Frau Kollegin Weikert, Sie glauben eine Lüge des Innenministers zu erkennen, der sagt, es handle sich um eine Zuwanderung in unsere Sozialsysteme. Frau Weikert, was ist es denn sonst, wenn jemand wiederum ohne Arbeitsaufnahme weitere zweieinhalb Jahre hier nach

einem Arbeitsplatz suchen und sich dadurch die Aufenthaltserlaubnis verdienen soll, wenn das dazu führt, wie Kollege Weidenbusch richtig ausgeführt hat, dass wir völlig falsche Signale aussenden? Wir fordern die Leute geradezu auf, zu uns zu kommen und unsere Sozialsysteme auszunutzen.

Herr Kollege Werner, nicht wir haben dieses Thema heute auf die Tagesordnung gesetzt, sondern die Fraktion des BÜNDNISSES 90/DIE GRÜNEN. Wir sind aber nicht böse wegen dieses Themas, weil wir dazu einen klaren Standpunkt haben und ihn weiter vertreten werden.

Frau Ackermann behauptet, der Innenminister würde hinter sein eigenes Wort zurückfallen. Ich will Ihnen ausdrücklich sagen: Das ist schlichtweg falsch. Innenminister Dr. Beckstein fällt nämlich nicht hinter sein gegebenes Wort zurück; wir fallen nicht hinter den Kompromiss zurück, den wir mitgetragen haben, sowohl beim Zuwanderungsrecht als auch beim Beschluss der Innenministerkonferenz vom 17. November 2006, sondern im Gegenteil: Wir wollen daran festhalten. Wir wollen die geltenden Regelungen weiter umsetzen. Sie wollen aber noch mehr. Sie wollen die Zuwanderung in die Sozialsysteme. Das wollen wir nicht.

Zu Ihren Vorwürfen, Kollegen von mir hätten hier zu anderen Themen gesprochen, sei kurz angemerkt: Natürlich ist nicht nur dieser Themenkreis, den wir jetzt ausführlich besprechen, strittig, zum Teil auch unter den Koalitionspartnern; darüber hinaus ist auch unsere Meinung strittig, ob nach Deutschland zuwandernde Ehegatten zum Zeitpunkt der Zuwanderung bereits ausreichende Deutschkenntnisse haben sollten. Es ist auch strittig, ob Zwangsehen – dieses Thema sollten Sie viel ernster nehmen, meine Damen und Herren – dadurch bekämpft werden sollten, dass man das Zuzugsalter auf 21 Jahre setzt und nicht, wie Sie es wollen, auf 18 Jahre. Viele junge Frauen im Alter zwischen 18 und 21 Jahren werden hier in Deutschland zwangsverheiratet. Das sollten Sie gemeinsam mit uns bekämpfen, indem Sie sich unserer Meinung anschließen.

(Beifall bei der CSU)

Nächste Wortmeldung: Herr Kollege Volkmann.

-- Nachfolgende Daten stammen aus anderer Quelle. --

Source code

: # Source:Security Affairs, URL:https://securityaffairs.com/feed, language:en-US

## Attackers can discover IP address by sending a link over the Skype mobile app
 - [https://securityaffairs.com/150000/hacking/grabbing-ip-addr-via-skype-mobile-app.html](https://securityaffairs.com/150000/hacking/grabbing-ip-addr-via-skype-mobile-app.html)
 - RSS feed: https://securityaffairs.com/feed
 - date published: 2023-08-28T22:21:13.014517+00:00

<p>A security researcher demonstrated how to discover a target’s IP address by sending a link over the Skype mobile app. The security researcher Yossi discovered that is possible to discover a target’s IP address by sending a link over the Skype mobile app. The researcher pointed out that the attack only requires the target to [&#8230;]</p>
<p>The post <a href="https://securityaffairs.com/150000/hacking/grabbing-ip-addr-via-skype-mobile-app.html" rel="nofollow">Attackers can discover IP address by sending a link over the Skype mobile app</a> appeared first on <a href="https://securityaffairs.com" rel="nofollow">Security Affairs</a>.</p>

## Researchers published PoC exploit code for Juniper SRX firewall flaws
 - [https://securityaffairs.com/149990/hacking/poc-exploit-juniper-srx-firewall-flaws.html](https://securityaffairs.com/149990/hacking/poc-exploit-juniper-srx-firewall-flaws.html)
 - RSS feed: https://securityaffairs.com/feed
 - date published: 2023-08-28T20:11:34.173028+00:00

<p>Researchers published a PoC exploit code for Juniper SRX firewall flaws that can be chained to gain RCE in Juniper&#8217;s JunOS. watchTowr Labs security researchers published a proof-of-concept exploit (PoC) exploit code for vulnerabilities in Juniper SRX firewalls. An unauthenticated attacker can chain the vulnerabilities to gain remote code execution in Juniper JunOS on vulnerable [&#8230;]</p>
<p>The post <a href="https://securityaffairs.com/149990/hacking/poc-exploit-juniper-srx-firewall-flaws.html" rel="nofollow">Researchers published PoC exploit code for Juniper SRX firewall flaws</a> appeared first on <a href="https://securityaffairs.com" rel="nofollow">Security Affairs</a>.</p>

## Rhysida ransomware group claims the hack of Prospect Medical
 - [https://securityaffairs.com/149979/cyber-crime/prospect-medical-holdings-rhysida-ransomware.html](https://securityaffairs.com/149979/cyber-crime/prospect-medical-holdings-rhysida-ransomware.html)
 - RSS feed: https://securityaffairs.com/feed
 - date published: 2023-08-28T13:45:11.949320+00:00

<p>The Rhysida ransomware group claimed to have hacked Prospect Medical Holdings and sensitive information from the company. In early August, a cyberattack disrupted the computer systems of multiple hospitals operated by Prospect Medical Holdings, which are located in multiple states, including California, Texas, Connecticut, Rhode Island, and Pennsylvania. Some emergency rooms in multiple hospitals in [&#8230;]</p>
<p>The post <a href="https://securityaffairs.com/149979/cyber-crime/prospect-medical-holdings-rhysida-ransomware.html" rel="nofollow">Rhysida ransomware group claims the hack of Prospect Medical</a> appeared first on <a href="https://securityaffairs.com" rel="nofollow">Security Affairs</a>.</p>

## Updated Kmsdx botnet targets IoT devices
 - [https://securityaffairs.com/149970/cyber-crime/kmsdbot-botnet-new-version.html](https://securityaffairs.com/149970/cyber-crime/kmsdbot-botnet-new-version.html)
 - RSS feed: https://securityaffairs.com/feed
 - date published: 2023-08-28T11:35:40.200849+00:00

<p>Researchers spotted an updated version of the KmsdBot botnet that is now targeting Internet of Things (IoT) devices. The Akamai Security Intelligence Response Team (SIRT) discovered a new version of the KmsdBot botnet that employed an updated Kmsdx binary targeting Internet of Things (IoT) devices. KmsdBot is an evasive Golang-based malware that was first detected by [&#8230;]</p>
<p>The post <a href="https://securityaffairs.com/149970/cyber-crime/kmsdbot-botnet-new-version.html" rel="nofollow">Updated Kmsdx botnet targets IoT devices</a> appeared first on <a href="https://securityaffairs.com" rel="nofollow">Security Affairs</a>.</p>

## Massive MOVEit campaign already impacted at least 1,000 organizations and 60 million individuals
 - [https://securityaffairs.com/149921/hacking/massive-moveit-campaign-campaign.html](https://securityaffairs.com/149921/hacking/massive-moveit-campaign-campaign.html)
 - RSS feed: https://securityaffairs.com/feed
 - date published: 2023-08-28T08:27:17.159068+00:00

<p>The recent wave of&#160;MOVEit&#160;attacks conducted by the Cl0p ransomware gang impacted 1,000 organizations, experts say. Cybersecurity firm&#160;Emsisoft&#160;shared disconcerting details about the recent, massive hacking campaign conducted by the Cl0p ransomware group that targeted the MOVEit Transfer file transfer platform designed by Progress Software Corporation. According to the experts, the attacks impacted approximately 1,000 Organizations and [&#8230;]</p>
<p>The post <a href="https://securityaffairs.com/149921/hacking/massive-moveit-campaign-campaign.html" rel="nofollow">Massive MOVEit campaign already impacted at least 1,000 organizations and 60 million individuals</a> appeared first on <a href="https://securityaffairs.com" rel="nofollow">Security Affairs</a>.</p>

Meine Damen und Herren, Herr Präsident! Zunächst einmal danke ich Herrn Dr. Beckstein, dass er seine Redezeit um 22 Sekunden überzogen hat. Das gibt mir die Gelegenheit, Herrn König und Herrn Weidenbusch und allen Mitgliedern der CSU zum wiederholten Male zu sagen: Zwangsverheiratung ist in Deutschland seit dem 11.02. des Jahres 2005, das war noch unter der rot-grünen Koalition, ein Straftatbestand der besonders schweren Nötigung des § 240 Absatz 4 des Strafgesetzbuches. Nehmen Sie das endlich einmal zur Kenntnis.

(Lebhafter Widerspruch bei der CSU – Beifall bei der SPD)

Hören Sie endlich damit auf, in der Republik den Eindruck zu erwecken, die Sozialdemokraten und die GRÜNEN

hätten das verhindert. Verdammt noch mal! Rot-Grün haben das alleine betrieben, ohne Ihre Unterstützung.

(Beifall bei der SPD und bei den GRÜNEN – Zuruf des Abgeordneten Alexander König (CSU))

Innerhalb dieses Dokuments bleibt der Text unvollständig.